Apparently killing the messengers and misrepresenting the research comes easier to political medicine than listening to the message and acknowledging the guidelines, especially if it might take money out of their members’ pockets. Again, chiropractic is bad for their business and, in the sham marketplace of health care, this alone is enough to keep us locked out of their system. Don’t confuse their opinion with the facts, please.

So what will our future hold? Oddly, being the most effective, cheapest, fastest and safest method for spinal care has proven to be detrimental to our integration into the present medical system. Until enlightened MCO executives realize that the cost savings of chiropractic care is a benefit and not a handicap to their bottomline, I fear our pleas for admission into their programs and hospitals will continue to be ignored. Political action fighting AMPAC, the AMA’s lobby, is also fruitless with their vast resources.

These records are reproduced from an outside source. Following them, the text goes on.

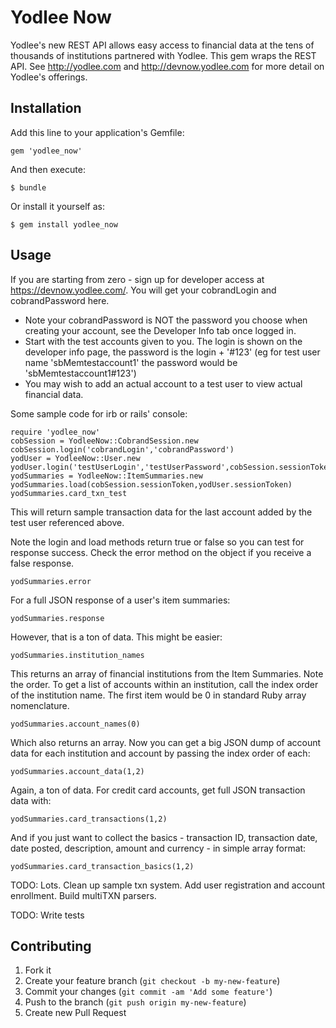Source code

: # Yodlee Now

Yodlee's new REST API allows easy access to financial data at the tens of thousands of institutions partnered with Yodlee.  This gem wraps the REST API.  See http://yodlee.com and http://devnow.yodlee.com for more detail on Yodlee's offerings.

## Installation

Add this line to your application's Gemfile:

    gem 'yodlee_now'

And then execute:

    $ bundle

Or install it yourself as:

    $ gem install yodlee_now

## Usage

If you are starting from zero - sign up for developer access at https://devnow.yodlee.com/.  You will get your cobrandLogin and cobrandPassword here.

 * Note your cobrandPassword is NOT the password you choose when creating your account, see the Developer Info tab once logged in.  
 * Start with the test accounts given to you.  The login is shown on the developer info page, the password is the login + '#123' (eg for test user name 'sbMemtestaccount1' the password would be 'sbMemtestaccount1#123')
 * You may wish to add an actual account to a test user to view actual financial data.  

Some sample code for irb or rails' console:

    require 'yodlee_now'
    cobSession = YodleeNow::CobrandSession.new
    cobSession.login('cobrandLogin','cobrandPassword')
    yodUser = YodleeNow::User.new
    yodUser.login('testUserLogin','testUserPassword',cobSession.sessionToken)
    yodSummaries = YodleeNow::ItemSummaries.new
    yodSummaries.load(cobSession.sessionToken,yodUser.sessionToken)
    yodSummaries.card_txn_test

This will return sample transaction data for the last account added by the test user referenced above.

Note the login and load methods return true or false so you can test for response success.  Check the error method on the object if you receive a false response.

    yodSummaries.error

For a full JSON response of a user's item summaries:

    yodSummaries.response

However, that is a ton of data. This might be easier:

    yodSummaries.institution_names

This returns an array of financial institutions from the Item Summaries.  Note the order.  To get a list of accounts within an institution, call the index order of the institution name.  The first item would be 0 in standard Ruby array nomenclature.

    yodSummaries.account_names(0)

Which also returns an array.  Now you can get a big JSON dump of account data for each institution and account by passing the index order of each:

    yodSummaries.account_data(1,2)

Again, a ton of data.  For credit card accounts, get full JSON transaction data with:

    yodSummaries.card_transactions(1,2)

And if you just want to collect the basics - transaction ID, transaction date, date posted, description, amount and currency - in simple array format:

    yodSummaries.card_transaction_basics(1,2)

    
TODO: Lots. Clean up sample txn system.  Add user registration and account enrollment.  Build multiTXN parsers.

TODO: Write tests

## Contributing

1. Fork it
2. Create your feature branch (`git checkout -b my-new-feature`)
3. Commit your changes (`git commit -am 'Add some feature'`)
4. Push to the branch (`git push origin my-new-feature`)
5. Create new Pull Request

The only other solution would be to take an underground, guerrilla marketing approach and go directly to the public. With the trend to alternatives catching on, many informed Americans would be interested to know the benefits of our care.

The only problem then would be paying for such a PR effort. Unfortunately, the present Alliance for Chiropractic Progress has been led to believe the public is more interested in our educational requirements rather than the benefits we offer. When that campaign fizzles out, perhaps the next group of PR experts will take this approach and publicize the clinical and cost-effectiveness of our care. The proof is there, the public is needing, and our profession stands poised to offer an effective and inexpensive answer. While we may be bad for business, we’re great for people. Now all we need to do is tell them.

References

  1. Bigos S, et al. Acute Low Back Pain in Adults, Patient Guide, Clinical Practice Guidelines No. 14. Public Health Service, U.S.Department of Health and Human Services, AHCPR publication no. 95-0642, Rockville, MD: Dec. 1994, p. 12.

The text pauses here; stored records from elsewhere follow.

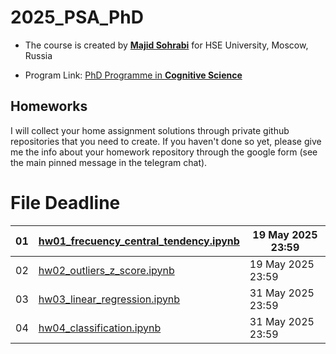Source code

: # 2025_PSA_PhD

- The course is created by [**Majid Sohrabi**](https://www.hse.ru/en/org/persons/401648437) for HSE University, Moscow, Russia

- Program Link: [PhD Programme in **Cognitive Science**](https://aspirantura.hse.ru/cogito/)

## Homeworks

I will collect your home assignment solutions through private github repositories that you need to create. If you haven't done so yet, please give me the info about your homework repository through the google form (see the main pinned message in the telegram chat).


#	File	Deadline

| 01 | [hw01_frecuency_central_tendency.ipynb](00-Homework/hw01_frecuency_central_tendency.ipynb) | 19 May 2025 23:59  |
| -- | ------------------------| ------- |
| 02 | [hw02_outliers_z_score.ipynb](00-Homework/hw02_outliers_z_score.ipynb) | 19 May 2025 23:59 |
| 03 | [hw03_linear_regression.ipynb](00-Homework/hw03_linear_regression.ipynb) | 31 May 2025 23:59 |
| 04 | [hw04_classification.ipynb](00-Homework/hw04_classification.ipynb) | 31 May 2025 23:59 |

  2. Carey TS, et al. The outcomes and costs of care for acute low back pain among patients seen by primary care practitioners, chiropractors and orthopedic surgeons. New England Journal of Medicine 1995:333;913-17.
  3. Mushinski M. Average Hospital Charges for Medical and Surgical Treatment of Back Problems: United States, 1993. Statistical bulletin. Metropolitan Life Insurance Company, Health and Safety Education Division, Medical Department. April/June 1995.

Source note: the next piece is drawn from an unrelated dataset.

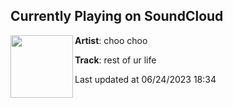 ## Currently Playing on SoundCloud

[<img align="left" width="100" src="https://i1.sndcdn.com/artworks-000161124592-jy71tc-t500x500.jpg">](https://soundcloud.com/djchoochoo/rest-of-ur-life)

**Artist**: choo choo 

**Track**: rest of ur life

Last updated at 06/24/2023 18:34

  4. Bigos S, et al. Acute Low Back Pain in Adults, Patient Guide, Clinical Practice Guidelines No. 14. Public Health Service, U.S. Department of Health and Human Services, AHCPR publication no. 95-0642, Rockville, MD:Dec. 1994
  5. Gallup Organization. Demographic Characteristics of Users of Chiropractic Services. Princeton, NJ: Gallup, 1991.
  6. Eisenberg DM, et al. Unconventional medicine in the United States. New England Journal of Medicine January 28, 1993;328(4):246-252.
  7. Deyo RA, Psaty BM, et al. The messenger under attack –intimidation of researchers by special interest groups. NEJM April 17, 1997;336(16):1176-79.
  8. Bigos S, Bowyer O, Braen G, et al. Acute Low Back Pain in Adults. Clinical Practice Guidelines No. 14. AHCPR Publ. No. 95-0642. Rockville, MD: Agency for Health Care Policy and Research, Public Health Service, U.S. Department of Health and Human Services, December 1994, p. 90.
  9. Payer L. Disease Mongers. How Doctors, Drug Companies and Insurers Are Making You Feel Sick. Wiley & Sons, 1992.
  10. Eddy D, Billings J. The quality of medical evidence and medical practice. Washing: National Leadership Commission on Health Care, 1987.
  11. Bigos S, Bowyer O, Braen G, et al. Acute Low Back Pain in Adults. Clinical Practice Guidelines No. 14. AHCPR Publ. No. 95-0642. Rockville, MD: Agency for Health Care Policy and Research, Public Health Service, U.S. Department of Health and Human Services, December 1994.
  12. Meade TW, et al. Low back pain of mechanical origin: randomized comparison of chiropractic and hospital outpatient treatment. British Medical Journal June 2, 1990;300(67137):1431-37.
  13. Manga P, et al. The Effectiveness and Cost-Effectiveness of Chiropractic Management of Low-Back Pain. Ontario Ministry of Health, 1993.